Which lines hold the string "route"? Copy each of them from the material below.

Material for this exercise —
%%
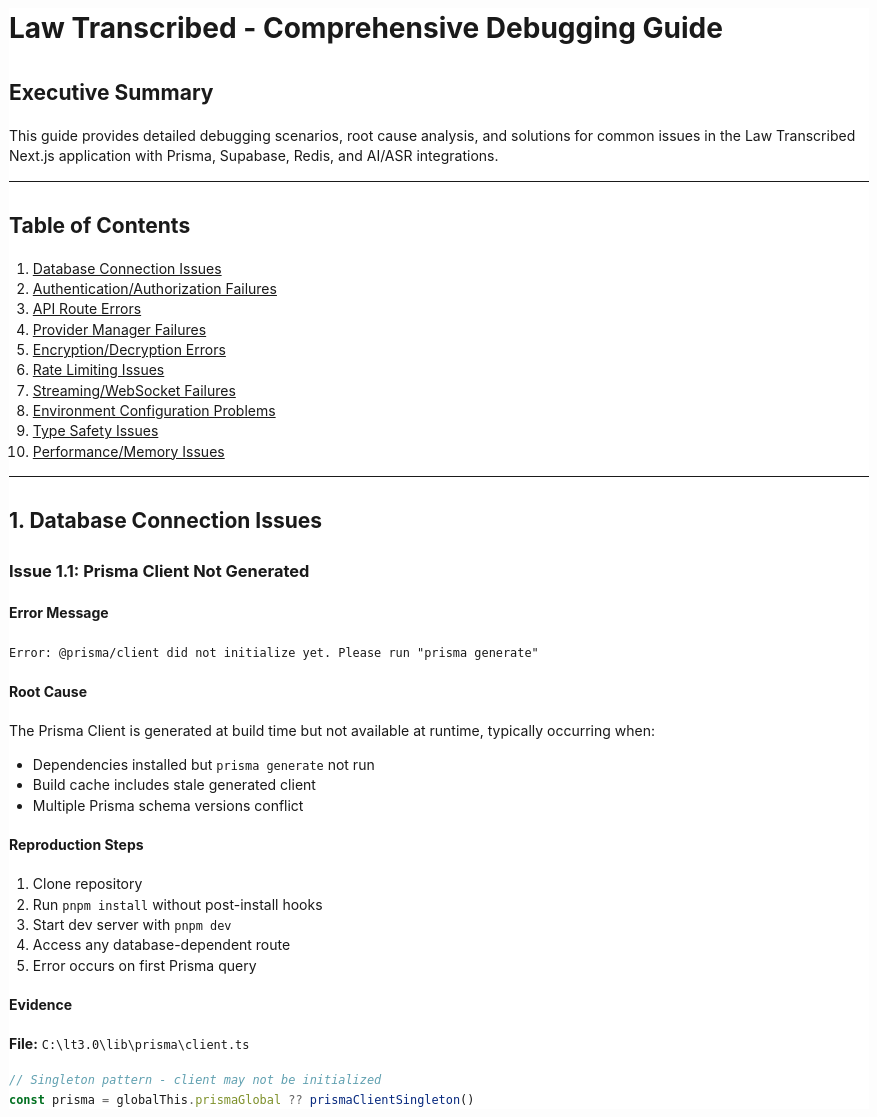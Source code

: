 # Law Transcribed - Comprehensive Debugging Guide

## Executive Summary

This guide provides detailed debugging scenarios, root cause analysis, and solutions for common issues in the Law Transcribed Next.js application with Prisma, Supabase, Redis, and AI/ASR integrations.

---

## Table of Contents

1. [Database Connection Issues](#1-database-connection-issues)
2. [Authentication/Authorization Failures](#2-authenticationauthorization-failures)
3. [API Route Errors](#3-api-route-errors)
4. [Provider Manager Failures](#4-provider-manager-failures)
5. [Encryption/Decryption Errors](#5-encryptiondecryption-errors)
6. [Rate Limiting Issues](#6-rate-limiting-issues)
7. [Streaming/WebSocket Failures](#7-streamingwebsocket-failures)
8. [Environment Configuration Problems](#8-environment-configuration-problems)
9. [Type Safety Issues](#9-type-safety-issues)
10. [Performance/Memory Issues](#10-performancememory-issues)

---

## 1. Database Connection Issues

### Issue 1.1: Prisma Client Not Generated

#### Error Message
```
Error: @prisma/client did not initialize yet. Please run "prisma generate"
```

#### Root Cause
The Prisma Client is generated at build time but not available at runtime, typically occurring when:
- Dependencies installed but `prisma generate` not run
- Build cache includes stale generated client
- Multiple Prisma schema versions conflict

#### Reproduction Steps
1. Clone repository
2. Run `pnpm install` without post-install hooks
3. Start dev server with `pnpm dev`
4. Access any database-dependent route
5. Error occurs on first Prisma query

#### Evidence
**File:** `C:\lt3.0\lib\prisma\client.ts`
```typescript
// Singleton pattern - client may not be initialized
const prisma = globalThis.prismaGlobal ?? prismaClientSingleton()
```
%%
Response to this exercise —
3. [API Route Errors](#3-api-route-errors)
4. Access any database-dependent route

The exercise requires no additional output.